Start of Exercise materials
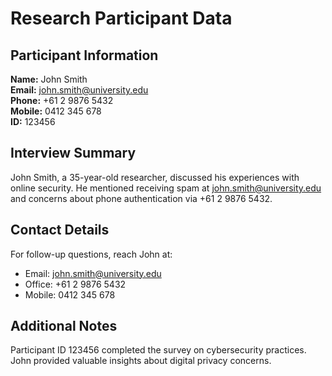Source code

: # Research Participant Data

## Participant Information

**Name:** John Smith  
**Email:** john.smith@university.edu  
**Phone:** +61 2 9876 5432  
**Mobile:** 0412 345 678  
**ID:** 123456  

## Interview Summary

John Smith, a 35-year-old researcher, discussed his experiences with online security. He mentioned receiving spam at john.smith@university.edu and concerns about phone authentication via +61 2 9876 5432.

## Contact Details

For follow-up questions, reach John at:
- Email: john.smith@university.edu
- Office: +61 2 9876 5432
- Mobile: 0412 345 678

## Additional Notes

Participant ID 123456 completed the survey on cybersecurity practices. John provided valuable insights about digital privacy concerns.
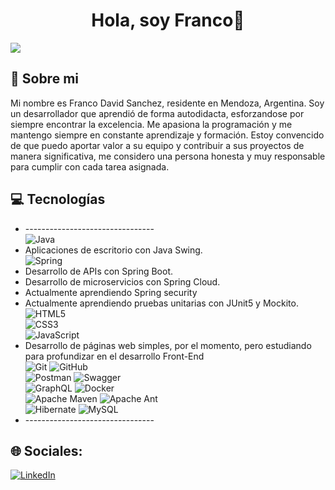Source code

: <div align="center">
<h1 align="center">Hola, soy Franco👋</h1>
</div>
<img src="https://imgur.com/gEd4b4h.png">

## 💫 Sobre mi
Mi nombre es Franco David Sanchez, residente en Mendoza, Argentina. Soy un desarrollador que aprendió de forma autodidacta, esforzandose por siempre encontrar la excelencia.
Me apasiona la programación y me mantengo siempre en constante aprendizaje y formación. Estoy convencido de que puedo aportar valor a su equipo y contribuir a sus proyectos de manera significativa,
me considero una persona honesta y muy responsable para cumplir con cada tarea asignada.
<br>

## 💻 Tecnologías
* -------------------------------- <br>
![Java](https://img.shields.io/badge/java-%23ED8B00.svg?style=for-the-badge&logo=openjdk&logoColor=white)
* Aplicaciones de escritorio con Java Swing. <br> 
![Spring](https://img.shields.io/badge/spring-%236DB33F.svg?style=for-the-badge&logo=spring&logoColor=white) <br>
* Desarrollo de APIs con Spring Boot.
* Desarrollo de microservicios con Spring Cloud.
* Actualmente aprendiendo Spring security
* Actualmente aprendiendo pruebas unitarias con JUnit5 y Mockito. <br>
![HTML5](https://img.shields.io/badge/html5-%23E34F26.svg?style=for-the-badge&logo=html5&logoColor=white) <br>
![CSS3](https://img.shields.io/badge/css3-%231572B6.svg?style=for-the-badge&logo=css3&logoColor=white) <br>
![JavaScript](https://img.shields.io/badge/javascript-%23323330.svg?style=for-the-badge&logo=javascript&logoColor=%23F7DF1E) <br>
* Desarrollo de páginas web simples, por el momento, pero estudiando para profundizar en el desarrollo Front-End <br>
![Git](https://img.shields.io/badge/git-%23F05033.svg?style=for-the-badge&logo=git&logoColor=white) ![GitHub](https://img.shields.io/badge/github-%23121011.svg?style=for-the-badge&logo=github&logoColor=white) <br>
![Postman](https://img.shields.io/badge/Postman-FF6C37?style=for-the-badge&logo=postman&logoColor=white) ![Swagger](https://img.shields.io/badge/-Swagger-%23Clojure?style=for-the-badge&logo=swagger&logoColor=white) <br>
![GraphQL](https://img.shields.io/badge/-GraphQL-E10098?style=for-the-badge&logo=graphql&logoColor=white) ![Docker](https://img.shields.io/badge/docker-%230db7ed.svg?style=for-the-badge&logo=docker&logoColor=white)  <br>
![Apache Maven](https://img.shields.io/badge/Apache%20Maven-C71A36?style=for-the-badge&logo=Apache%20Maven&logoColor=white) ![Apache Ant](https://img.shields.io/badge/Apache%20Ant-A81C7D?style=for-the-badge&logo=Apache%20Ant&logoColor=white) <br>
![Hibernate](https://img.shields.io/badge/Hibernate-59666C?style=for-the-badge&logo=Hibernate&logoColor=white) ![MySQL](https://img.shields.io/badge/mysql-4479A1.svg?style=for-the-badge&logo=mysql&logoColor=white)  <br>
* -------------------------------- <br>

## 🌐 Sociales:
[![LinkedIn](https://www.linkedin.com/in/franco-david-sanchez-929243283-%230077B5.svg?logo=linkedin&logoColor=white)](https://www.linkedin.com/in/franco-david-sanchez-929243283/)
End of Exercise materials
Problem requirements ->
Copy out every line from the data above that has "Email" in it.

Solution to the exercise ->
**Email:** john.smith@university.edu  
- Email: john.smith@university.edu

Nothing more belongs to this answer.